Sivas hadisesinden kısa bir müddet önce bu sütunlarda zamanın başbakanına hitaben bir açık mektup kaleme almış ve “Bu gidişle çok kötü olaylar olacak, tedbir alınız…” diyerek uyarmıştım. Aziz Nesin’i, Alevîleri, Sünnîleri hep kullandılar. Sivas hadiselerinin senaryosunu dikkatle yazdılar ve sonra başarılı bir şekilde sahnelediler.

Onların menhus saltanatı, hakimiyeti, sömürge sistemi için Türkiyelilerin birbirine düşman kamplara ayrılması; Türk-Kürt, Sünnî-Alevî, Dinci-Lâik, Sağcı-Solcu, Şucu-Bucu… cephelerine bölünmesi ve ülkede sun’î (yapay) bir gerginlik, çatışma, tepişme, çekişme havası esmesi gerekliydi.

1979’da Kahramanmaraş’taki feci hadiseler de hep provokasyon, hep önceden yazılmış senaryoların hayata geçirilmesiydi. Sivas faciasının provokasyon olduğunu Arif Sağ yazdı. Sivas’taki Alevî vatandaşların bazısı aynı iddiayı tekrarladı, medyada yankılandı.

Evet soruyorum: Sivas’tan sonra, hiçbir alâkası yok iken Erzincan’ın Başbağlar köyünde camiden çıkan otuz küsur mâsum ve günahsız vatandaş niçin kurşuna dizilerek şehid edilmiştir? Sorum sadece bu değildir…

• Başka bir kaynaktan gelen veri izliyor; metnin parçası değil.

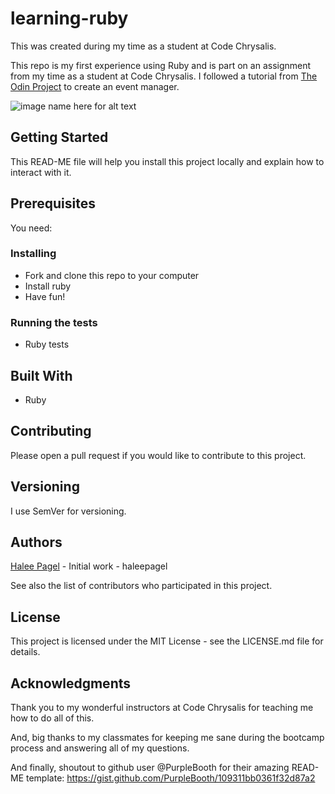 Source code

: # learning-ruby

This was created during my time as a student at Code Chrysalis.

This repo is my first experience using Ruby and is part on an assignment from my time as a student at Code Chrysalis. I followed a tutorial from [The Odin Project](theodinproject.com) to create an event manager.

![image name here for alt text](images/imagefilepathhere.png)

## Getting Started

This READ-ME file will help you install this project locally and explain how to interact with it.

## Prerequisites

You need:

### Installing

- Fork and clone this repo to your computer
- Install ruby
- Have fun!

### Running the tests

- Ruby tests

## Built With

- Ruby

## Contributing

Please open a pull request if you would like to contribute to this project.

## Versioning

I use SemVer for versioning.

## Authors

[Halee Pagel](https://github.com/haleepagel) - Initial work - haleepagel

See also the list of contributors who participated in this project.

## License

This project is licensed under the MIT License - see the LICENSE.md file for details.

## Acknowledgments

Thank you to my wonderful instructors at Code Chrysalis for teaching me how to do all of this.

And, big thanks to my classmates for keeping me sane during the bootcamp process and answering all of my questions.

And finally, shoutout to github user @PurpleBooth for their amazing READ-ME template: <https://gist.github.com/PurpleBooth/109311bb0361f32d87a2>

– Bu ülkede binlerce, onbinlerce vatansever hukukçu vardır. Bunlar niçin Başbağlar katliamının dosyasını hazırlayıp, hadiseyle ilgili bütün delilleri ortaya çıkarıp adliyeyi harekete geçirmemişlerdir?

– Sivas hadisesinde birtakım vatandaşlar sanık olarak yakalanmış, Devlet Güvenlik Mahkemesi’ne çıkartılmış, önce hafif cezalar almışlar, sonra bu karar bozulmuş ve en ağır ceza, idam cezası verilmiştir. Aynı prosedür Başbağlar halkının katillerine niçin uygulanmamıştır? Başbağlar cinayeti niçin örtbas edilmiştir?

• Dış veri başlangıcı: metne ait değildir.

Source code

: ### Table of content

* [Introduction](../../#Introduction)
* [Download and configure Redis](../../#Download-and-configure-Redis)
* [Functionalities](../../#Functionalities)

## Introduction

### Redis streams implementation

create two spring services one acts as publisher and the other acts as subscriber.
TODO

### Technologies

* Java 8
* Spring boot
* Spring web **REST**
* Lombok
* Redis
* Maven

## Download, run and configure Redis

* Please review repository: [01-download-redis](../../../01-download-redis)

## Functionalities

– Dünyanın hangi medenî, hukuklu, insan haklarına saygılı ve bağlı ülkesinde böyle büyük bir cinayet mahkemesiz, sanıksız kalır ve hasıraltı edilir?

Aşağıdaki sorum dindar Müslümanlaradır:

– Bu memlekette her yıl dinî hizmet ve faaliyetler için milyarlarca dolar toplanıyor. Bu paralardan bir fon ayrılarak, camiden çıkarken şehid edilen otuz küsur vatandaşın hakları niçin aranmamıştır?

Müslüman kesimin büyükleri iyi bilsinler ki, Başbağlar şehidlerinin ahı öncelikle kendilerine râci (yönelik) olacaktır.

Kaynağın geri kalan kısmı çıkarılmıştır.